▶ **ACTIVITY**
Only those lines in the data below from the line containing "5. Go to your" through the line containing "[self presentModalViewController:vc animated:YES];</code>", both included, should be restated word for word.

[SUPPLIED RECORDS Boundary: Start]

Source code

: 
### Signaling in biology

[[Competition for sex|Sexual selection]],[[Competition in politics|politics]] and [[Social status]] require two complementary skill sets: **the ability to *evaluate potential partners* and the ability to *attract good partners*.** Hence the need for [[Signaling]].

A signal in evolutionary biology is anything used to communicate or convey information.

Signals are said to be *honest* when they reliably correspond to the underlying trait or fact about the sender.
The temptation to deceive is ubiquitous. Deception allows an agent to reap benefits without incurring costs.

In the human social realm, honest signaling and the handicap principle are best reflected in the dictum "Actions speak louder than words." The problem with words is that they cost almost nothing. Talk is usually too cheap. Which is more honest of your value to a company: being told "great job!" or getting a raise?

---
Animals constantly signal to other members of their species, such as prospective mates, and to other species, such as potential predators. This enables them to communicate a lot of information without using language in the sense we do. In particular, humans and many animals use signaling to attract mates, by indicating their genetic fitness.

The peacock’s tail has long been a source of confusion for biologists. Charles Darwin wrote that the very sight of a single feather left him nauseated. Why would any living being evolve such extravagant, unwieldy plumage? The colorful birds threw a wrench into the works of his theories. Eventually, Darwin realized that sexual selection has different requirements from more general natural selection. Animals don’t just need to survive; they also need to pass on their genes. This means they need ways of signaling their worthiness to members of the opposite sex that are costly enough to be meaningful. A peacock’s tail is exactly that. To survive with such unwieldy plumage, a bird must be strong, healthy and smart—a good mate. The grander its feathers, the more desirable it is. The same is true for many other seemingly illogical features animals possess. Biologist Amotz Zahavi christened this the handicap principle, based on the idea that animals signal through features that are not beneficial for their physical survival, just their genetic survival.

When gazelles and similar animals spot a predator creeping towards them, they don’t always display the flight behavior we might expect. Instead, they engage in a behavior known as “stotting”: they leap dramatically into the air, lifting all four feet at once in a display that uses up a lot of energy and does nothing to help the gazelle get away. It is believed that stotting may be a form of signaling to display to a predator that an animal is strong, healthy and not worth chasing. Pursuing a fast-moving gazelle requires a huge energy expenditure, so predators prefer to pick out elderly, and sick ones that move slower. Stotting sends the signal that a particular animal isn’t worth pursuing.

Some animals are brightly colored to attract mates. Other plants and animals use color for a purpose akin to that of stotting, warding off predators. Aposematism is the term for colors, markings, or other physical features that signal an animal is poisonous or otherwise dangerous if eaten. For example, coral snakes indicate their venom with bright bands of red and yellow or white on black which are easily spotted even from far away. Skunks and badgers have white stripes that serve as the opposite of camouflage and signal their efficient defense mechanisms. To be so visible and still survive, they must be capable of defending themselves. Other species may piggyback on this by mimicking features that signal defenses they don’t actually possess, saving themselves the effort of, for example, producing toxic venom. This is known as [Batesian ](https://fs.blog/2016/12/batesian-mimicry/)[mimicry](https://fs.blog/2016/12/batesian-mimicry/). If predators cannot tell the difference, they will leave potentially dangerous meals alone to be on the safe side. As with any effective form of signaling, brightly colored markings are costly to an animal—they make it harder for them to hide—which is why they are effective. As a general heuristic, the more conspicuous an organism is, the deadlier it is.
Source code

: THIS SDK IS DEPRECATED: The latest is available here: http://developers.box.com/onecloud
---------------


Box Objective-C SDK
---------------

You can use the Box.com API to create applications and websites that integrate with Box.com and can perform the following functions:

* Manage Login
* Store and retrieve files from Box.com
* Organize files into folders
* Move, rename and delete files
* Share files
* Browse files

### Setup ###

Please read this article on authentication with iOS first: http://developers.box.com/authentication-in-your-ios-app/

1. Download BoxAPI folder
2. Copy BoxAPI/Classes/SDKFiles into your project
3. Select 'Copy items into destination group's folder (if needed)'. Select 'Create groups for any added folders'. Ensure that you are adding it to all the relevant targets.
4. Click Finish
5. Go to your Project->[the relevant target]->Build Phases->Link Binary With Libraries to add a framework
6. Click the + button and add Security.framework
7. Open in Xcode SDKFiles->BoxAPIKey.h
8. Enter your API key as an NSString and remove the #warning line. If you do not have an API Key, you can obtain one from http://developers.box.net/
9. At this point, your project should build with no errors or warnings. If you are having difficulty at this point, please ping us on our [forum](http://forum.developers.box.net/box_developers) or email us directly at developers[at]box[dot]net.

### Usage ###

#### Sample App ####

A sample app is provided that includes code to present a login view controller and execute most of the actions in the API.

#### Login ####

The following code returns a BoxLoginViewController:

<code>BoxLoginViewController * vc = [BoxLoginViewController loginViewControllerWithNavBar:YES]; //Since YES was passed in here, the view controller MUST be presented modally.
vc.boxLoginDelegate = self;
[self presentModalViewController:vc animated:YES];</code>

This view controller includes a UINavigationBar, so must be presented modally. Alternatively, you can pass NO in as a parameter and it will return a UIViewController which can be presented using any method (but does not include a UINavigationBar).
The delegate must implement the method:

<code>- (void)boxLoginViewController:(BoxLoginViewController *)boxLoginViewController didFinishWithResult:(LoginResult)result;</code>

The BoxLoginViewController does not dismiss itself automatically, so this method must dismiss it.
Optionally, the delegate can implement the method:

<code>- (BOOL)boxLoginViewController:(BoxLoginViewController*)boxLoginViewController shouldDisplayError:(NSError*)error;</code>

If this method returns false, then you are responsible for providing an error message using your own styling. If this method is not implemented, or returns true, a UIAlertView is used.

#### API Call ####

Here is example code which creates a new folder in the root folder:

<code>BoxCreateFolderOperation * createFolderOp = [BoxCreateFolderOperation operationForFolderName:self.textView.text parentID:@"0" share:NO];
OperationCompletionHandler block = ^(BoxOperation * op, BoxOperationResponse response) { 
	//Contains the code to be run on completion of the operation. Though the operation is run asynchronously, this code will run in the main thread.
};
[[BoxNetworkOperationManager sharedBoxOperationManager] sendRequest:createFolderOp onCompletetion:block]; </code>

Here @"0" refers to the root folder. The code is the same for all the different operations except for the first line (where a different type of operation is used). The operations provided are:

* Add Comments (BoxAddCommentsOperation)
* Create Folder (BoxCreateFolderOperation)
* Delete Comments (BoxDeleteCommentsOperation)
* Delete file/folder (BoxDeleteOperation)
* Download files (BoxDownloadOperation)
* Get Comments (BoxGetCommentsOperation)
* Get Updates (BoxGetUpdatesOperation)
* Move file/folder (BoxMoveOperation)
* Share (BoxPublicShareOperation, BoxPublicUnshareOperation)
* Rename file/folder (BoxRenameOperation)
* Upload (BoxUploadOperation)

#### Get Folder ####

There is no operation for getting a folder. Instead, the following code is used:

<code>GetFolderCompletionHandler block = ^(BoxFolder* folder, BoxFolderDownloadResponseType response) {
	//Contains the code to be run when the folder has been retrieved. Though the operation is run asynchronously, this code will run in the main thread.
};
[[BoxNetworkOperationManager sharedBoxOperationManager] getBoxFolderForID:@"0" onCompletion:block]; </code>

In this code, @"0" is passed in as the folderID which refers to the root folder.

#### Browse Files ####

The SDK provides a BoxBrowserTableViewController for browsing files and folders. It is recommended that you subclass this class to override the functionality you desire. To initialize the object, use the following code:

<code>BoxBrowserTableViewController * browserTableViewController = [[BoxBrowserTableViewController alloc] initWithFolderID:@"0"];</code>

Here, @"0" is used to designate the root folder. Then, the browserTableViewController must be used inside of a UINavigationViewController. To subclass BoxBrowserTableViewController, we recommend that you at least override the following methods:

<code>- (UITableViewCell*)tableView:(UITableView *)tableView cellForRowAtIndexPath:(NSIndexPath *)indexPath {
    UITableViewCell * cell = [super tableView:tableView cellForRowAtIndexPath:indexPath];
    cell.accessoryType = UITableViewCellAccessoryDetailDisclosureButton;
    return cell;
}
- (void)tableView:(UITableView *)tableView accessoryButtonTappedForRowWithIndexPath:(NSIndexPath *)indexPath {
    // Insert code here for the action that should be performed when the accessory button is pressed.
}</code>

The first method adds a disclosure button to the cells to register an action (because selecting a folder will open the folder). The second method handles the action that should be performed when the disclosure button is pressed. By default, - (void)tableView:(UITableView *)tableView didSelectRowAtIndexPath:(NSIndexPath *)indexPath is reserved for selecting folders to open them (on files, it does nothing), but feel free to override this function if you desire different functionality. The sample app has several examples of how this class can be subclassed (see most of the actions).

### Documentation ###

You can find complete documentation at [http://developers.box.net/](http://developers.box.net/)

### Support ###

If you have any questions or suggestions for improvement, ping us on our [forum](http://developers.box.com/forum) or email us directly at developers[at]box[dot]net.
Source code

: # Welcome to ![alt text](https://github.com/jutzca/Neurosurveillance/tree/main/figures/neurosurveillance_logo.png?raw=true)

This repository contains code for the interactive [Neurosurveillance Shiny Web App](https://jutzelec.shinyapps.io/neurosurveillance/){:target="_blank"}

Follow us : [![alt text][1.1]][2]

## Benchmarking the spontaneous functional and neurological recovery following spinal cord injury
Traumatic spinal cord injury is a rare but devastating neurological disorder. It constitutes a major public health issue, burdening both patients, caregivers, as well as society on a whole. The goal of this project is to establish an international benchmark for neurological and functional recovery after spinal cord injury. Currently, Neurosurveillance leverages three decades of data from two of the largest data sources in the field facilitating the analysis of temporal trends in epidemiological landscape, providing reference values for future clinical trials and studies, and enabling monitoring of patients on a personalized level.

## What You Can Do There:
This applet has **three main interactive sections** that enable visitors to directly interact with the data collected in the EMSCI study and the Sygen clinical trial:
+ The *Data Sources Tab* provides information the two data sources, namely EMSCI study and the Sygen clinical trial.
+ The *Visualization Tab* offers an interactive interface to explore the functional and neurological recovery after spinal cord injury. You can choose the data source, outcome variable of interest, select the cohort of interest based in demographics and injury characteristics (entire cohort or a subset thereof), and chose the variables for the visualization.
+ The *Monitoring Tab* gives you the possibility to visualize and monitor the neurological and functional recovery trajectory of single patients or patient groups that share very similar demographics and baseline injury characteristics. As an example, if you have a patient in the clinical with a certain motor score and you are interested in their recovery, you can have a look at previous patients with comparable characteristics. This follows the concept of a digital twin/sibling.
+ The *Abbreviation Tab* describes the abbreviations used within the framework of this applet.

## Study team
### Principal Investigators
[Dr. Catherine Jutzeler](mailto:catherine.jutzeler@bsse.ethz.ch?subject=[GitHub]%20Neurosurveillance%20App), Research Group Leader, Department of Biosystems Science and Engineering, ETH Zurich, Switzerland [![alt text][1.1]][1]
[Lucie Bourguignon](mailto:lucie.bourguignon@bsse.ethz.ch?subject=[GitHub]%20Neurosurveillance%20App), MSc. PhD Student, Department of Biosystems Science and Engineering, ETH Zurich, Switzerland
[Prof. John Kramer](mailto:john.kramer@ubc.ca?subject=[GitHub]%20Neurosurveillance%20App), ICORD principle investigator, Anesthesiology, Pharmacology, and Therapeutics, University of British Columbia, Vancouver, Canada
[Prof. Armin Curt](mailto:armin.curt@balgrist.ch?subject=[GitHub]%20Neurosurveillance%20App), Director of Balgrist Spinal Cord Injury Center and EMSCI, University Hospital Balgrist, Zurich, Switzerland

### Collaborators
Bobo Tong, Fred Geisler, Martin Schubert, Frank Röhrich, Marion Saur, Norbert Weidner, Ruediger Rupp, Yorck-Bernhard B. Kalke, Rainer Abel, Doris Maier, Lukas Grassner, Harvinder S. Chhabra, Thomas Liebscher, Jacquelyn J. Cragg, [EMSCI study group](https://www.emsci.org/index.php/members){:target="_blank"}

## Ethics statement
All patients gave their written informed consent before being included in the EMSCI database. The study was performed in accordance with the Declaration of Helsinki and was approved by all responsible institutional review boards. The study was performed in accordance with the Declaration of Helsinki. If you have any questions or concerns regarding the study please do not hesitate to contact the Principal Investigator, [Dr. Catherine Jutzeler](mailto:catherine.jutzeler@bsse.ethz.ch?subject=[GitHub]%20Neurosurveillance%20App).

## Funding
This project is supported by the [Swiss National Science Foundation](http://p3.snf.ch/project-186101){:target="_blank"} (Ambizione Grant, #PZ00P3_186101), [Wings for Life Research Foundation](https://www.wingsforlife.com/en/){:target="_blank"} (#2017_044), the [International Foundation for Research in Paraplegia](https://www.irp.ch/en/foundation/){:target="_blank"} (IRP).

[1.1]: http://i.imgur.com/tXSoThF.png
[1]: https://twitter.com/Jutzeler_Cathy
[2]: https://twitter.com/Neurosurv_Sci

[SUPPLIED RECORDS Boundary: End]

▶ **TASK ANSWER**
5. Go to your Project->[the relevant target]->Build Phases->Link Binary With Libraries to add a framework
6. Click the + button and add Security.framework
7. Open in Xcode SDKFiles->BoxAPIKey.h
8. Enter your API key as an NSString and remove the #warning line. If you do not have an API Key, you can obtain one from http://developers.box.net/
9. At this point, your project should build with no errors or warnings. If you are having difficulty at this point, please ping us on our [forum](http://forum.developers.box.net/box_developers) or email us directly at developers[at]box[dot]net.

### Usage ###

#### Sample App ####

A sample app is provided that includes code to present a login view controller and execute most of the actions in the API.

#### Login ####

The following code returns a BoxLoginViewController:

<code>BoxLoginViewController * vc = [BoxLoginViewController loginViewControllerWithNavBar:YES]; //Since YES was passed in here, the view controller MUST be presented modally.
vc.boxLoginDelegate = self;
[self presentModalViewController:vc animated:YES];</code>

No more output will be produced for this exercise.